I made two really good vegan dishes for Shabbat.  I didn't get to take a picture of the first one, Creamy Roasted Red Pepper Soup, because I don't use the camera on Shabbat and the entire pot of soup was literally LICKED CLEAN.  There was not a drop left.  It's that good. 

I got this recipe from Inbal of the MultipleQuestionsBookClub:

Creamy Roasted Red Pepper Soup
8 bell peppers, red, orange and yellow
2 tsp olive or coconut oil
2 onions, chopped
2 large carrots, chopped
1 tsp Hawaij for Soup* (this is a Yemenite spice we buy here in the spice markets, directions on how to make it will be below)
salt and pepper to taste
4 cups water
1 cup non-dairy milk of choice (I used oat milk)
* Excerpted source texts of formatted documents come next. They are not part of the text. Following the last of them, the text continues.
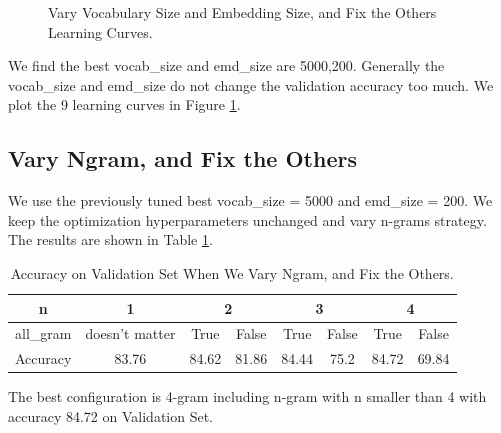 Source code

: \documentclass[10pt,a4paper]{article}
\begin{document}
\begin{figure}[!ht]
{}	
\caption{\label{fig:vocab_emd}Vary Vocabulary Size and Embedding Size,  and Fix the Others Learning Curves.}
\end{figure}

We find the best vocab\_size and emd\_size are 5000,200. Generally the vocab\_size and emd\_size do not change the validation accuracy too much. We plot the 9 learning curves in Figure \ref{fig:vocab_emd}.

 
\subsection{Vary Ngram, and Fix the Others}
We use the previously tuned best vocab\_size = 5000 and emd\_size = 200. We keep the optimization hyperparameters unchanged and vary n-grams strategy. The results are shown in Table \ref{tab: ngram}.
\begin{table}[!ht]
\centering
\begin{tabular}{|c|c|c|c|c|c|c|c|}
\hline
n & 1 &\multicolumn{2}{|c|}{2} & \multicolumn{2}{|c|}{3} & \multicolumn{2}{|c|}{4}\\ \hline
all\_gram & doesn't matter & True & False & True & False & True & False \\ \hline
Accuracy & 83.76 & 84.62 & 81.86 & 84.44 & 75.2 & 84.72 & 69.84\\ \hline
\end{tabular}
\caption{\label{tab: ngram}Accuracy on Validation Set When We Vary Ngram, and Fix the Others.}
\end{table}
The best configuration is 4-gram including n-gram with n smaller than 4 with accuracy 84.72 on Validation Set.
\end{document}
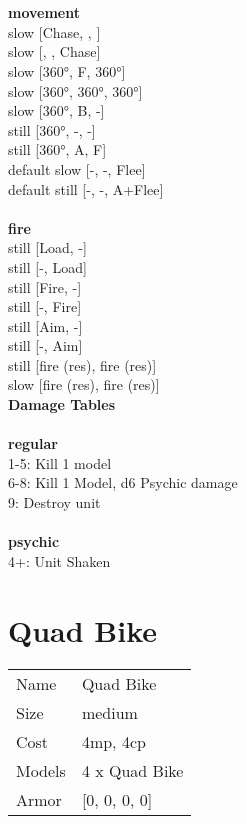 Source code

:  
\ \\



\ \\ {\bf movement } \\
slow [Chase, , ] \\
slow [, , Chase] \\
slow [360°, F, 360°] \\
slow [360°, 360°, 360°] \\
slow [360°, B, -] \\
still [360°, -, -] \\
still [360°, A, F] \\
default slow [-, -, Flee] \\
default still [-, -, A+Flee] \\
\ \\ {\bf fire } \\
still [Load, -] \\
still [-, Load] \\
still [Fire, -] \\
still [-, Fire] \\
still [Aim, -] \\
still [-, Aim] \\
still [fire (res), fire (res)] \\
slow [fire (res), fire (res)] \\


{\bf Damage Tables} \\
\ \\ {\bf regular } \\
1-5: Kill 1 model \\
6-8: Kill 1 Model, d6 Psychic damage \\
9: Destroy unit \\
\ \\ {\bf psychic } \\
4+: Unit Shaken \\










\pagebreak\pagebreak

\section{ Quad Bike }

\begin{tabular}{ll}
  Name & Quad Bike \\
  Size & medium\\
  Cost & 4mp, 4cp\\
  Models & 4 x Quad Bike\\
  Armor & [0, 0, 0, 0]\\
\end{tabular}

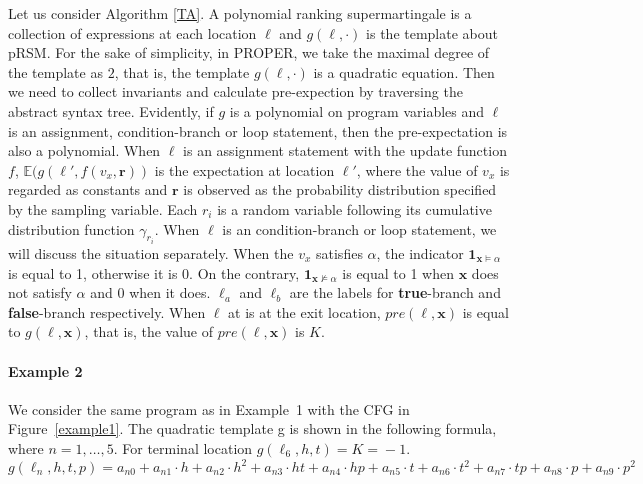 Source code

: \documentclass[runningheads]{llncs}
\newcommand\yx[1]{{\color{red} [YD: #1]}}
\begin{document}
Let us consider Algorithm \ref{TA}. A polynomial ranking supermartingale is a collection of expressions at each location $\ell$ and $g(\ell,\cdot)$ is the template about pRSM. For the sake of simplicity, in PROPER, we take the maximal degree of the template as $2$, that is, the template $g(\ell,\cdot)$ is a quadratic equation.
Then we need to collect invariants and calculate pre-expection by traversing the abstract syntax tree. Evidently, if $g$ is a polynomial on program variables and $\ell$ is an assignment, condition-branch or loop statement, then the pre-expectation is also a polynomial. When $\ell$ is an assignment statement with the update function $f$, $\mathbb{E}(g(\ell',f(v_x,\boldsymbol{r}))$ is the expectation at location $\ell'$, where the value of $v_x$ is regarded as constants and $\boldsymbol{r}$ is observed as the probability distribution specified by the sampling variable. Each $r_i$ is a random variable following its cumulative distribution function $\gamma_{r_i}$.
When $\ell$ is an condition-branch or loop statement, we will discuss the situation separately. When the $v_x$ satisfies $\alpha$, the indicator $\textbf{1}_{\boldsymbol{x}\vDash\alpha}$ is equal to 1, otherwise it is 0. On the contrary, $\textbf{1}_{\boldsymbol{x}\nvDash\alpha}$ is equal to 1 when $\boldsymbol{x}$ does not satisfy $\alpha$ and 0 when it does. $\ell_a$ and $\ell_b$ are the labels for \textbf{true}-branch and \textbf{false}-branch respectively. When $\ell$ at is at the exit location,  $pre(\ell,\boldsymbol{x})$ is equal to $g(\ell,\boldsymbol{x})$, that is, the value of $pre(\ell,\boldsymbol{x})$ is $K$.

\paragraph{Example 2} 
We consider the same program as in Example~1 with the CFG in Figure~\ref{example1}. The quadratic template g is shown in the following formula, where $n=1,\ldots,5$. For terminal location $g(\ell_6,h,t)\!=\!K\!=\!-1$. 
$$g(\!\ell_n,h,t,p\!)\!=\!a_{n0}\!+\!a_{n1}\cdot h\!+\!a_{n2}\cdot h^{2}\!+\!a_{n3}\cdot ht \!+\!a_{n4}\cdot hp\!+\!a_{n5}\cdot t\!+\!a_{n6}\cdot t^{2}+\!a_{n7}\cdot tp\!+\!a_{n8}\cdot p\!+\!a_{n9}\cdot p^{2}$$ 
\end{document}

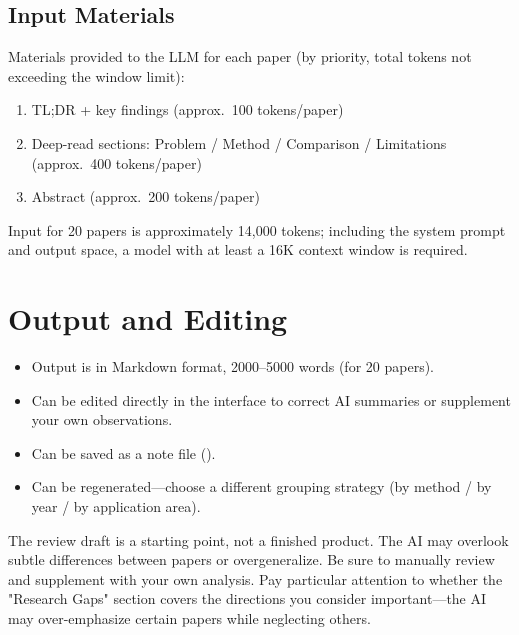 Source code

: \subsection{Input Materials}

Materials provided to the LLM for each paper (by priority, total tokens not exceeding the window
limit):

\begin{enumerate}
  \item TL;DR + key findings (approx.\ 100 tokens/paper)
  \item Deep-read sections: Problem / Method / Comparison / Limitations (approx.\ 400 tokens/paper)
  \item Abstract (approx.\ 200 tokens/paper)
\end{enumerate}

Input for 20 papers is approximately 14,000 tokens; including the system prompt and output space,
a model with at least a 16K context window is required.

\section{Output and Editing}

\begin{itemize}
  \item Output is in Markdown format, 2000--5000 words (for 20 papers).
  \item Can be edited directly in the interface to correct AI summaries or supplement your own
    observations.
  \item Can be saved as a note file ().
  \item Can be regenerated---choose a different grouping strategy (by method / by year / by
    application area).
\end{itemize}

\begin{warnbox}
The review draft is a starting point, not a finished product. The AI may overlook subtle
differences between papers or overgeneralize. Be sure to manually review and supplement with your
own analysis. Pay particular attention to whether the "Research Gaps" section covers the directions
you consider important---the AI may over-emphasize certain papers while neglecting others.
\end{warnbox}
Roast the peppers under the broiler until charred on all sides.  Place them in a paper bag and seal until cool.  In the meantime, saute onions and carrots in oil until soft.  When the peppers are cool, peel off the skins (which should come off easily now after having steamed in the paper bag) and add them to the onion pan.  Add the seasonings.  Add the water, bring to a boil and simmer for 20 minutes over medium-low heat.  Puree the soup until smooth.  Just before serving, stir in the non-dairy milk and slowly bring up to warm again.  What a beautiful color and taste this soup has!

Vegan Mexican Lasagna
2 cloves garlic, chopped
4 cups cooked aduki beans
1 small can crushed tomatoes
1 T chili powder
1/2 package tofu
juice of 1/2 lemon
9 large whole wheat tortillas
1 jar medium hot salsa
1/4 cup oats, ground in the food processor until texture of breadcrumbs

Preheat oven to 160 C.  Saute garlic for about 30 seconds.  Add beans, tomatoes and chili powder and cook for about 5 minutes until all combined.  Place tofu, salsa, lemon juice and about 1 cup of the bean mixture in the food processor and process until smooth.  Grease a large rectangular pan.  Place a thin layer of tofu mixture on bottom of pan (this will use up about 1/2 the tofu mixture).  Layer 3 tortillas on top of tofu layer.  Then spread a layer of half the bean mixture.  Top with another 3 totillas.  Top with second half of bean mixture.  Top with last 3 tortillas.  Top that with remaining tofu mixture and then sprinkle the top with the ground oats.  Bake for 30 minutes until hot and bubbly.  Yum!

*Hawaij for Soup
1 T ground black pepper
1 T cumin
1/2 T ground cardamom
1/2 T ground fennel
3/4 T tumeric
1/2 T ground coriander
dash ground cloves
Mix all and store in a clean jar.  Delish, and also good for indigestion and inflammatory conditions.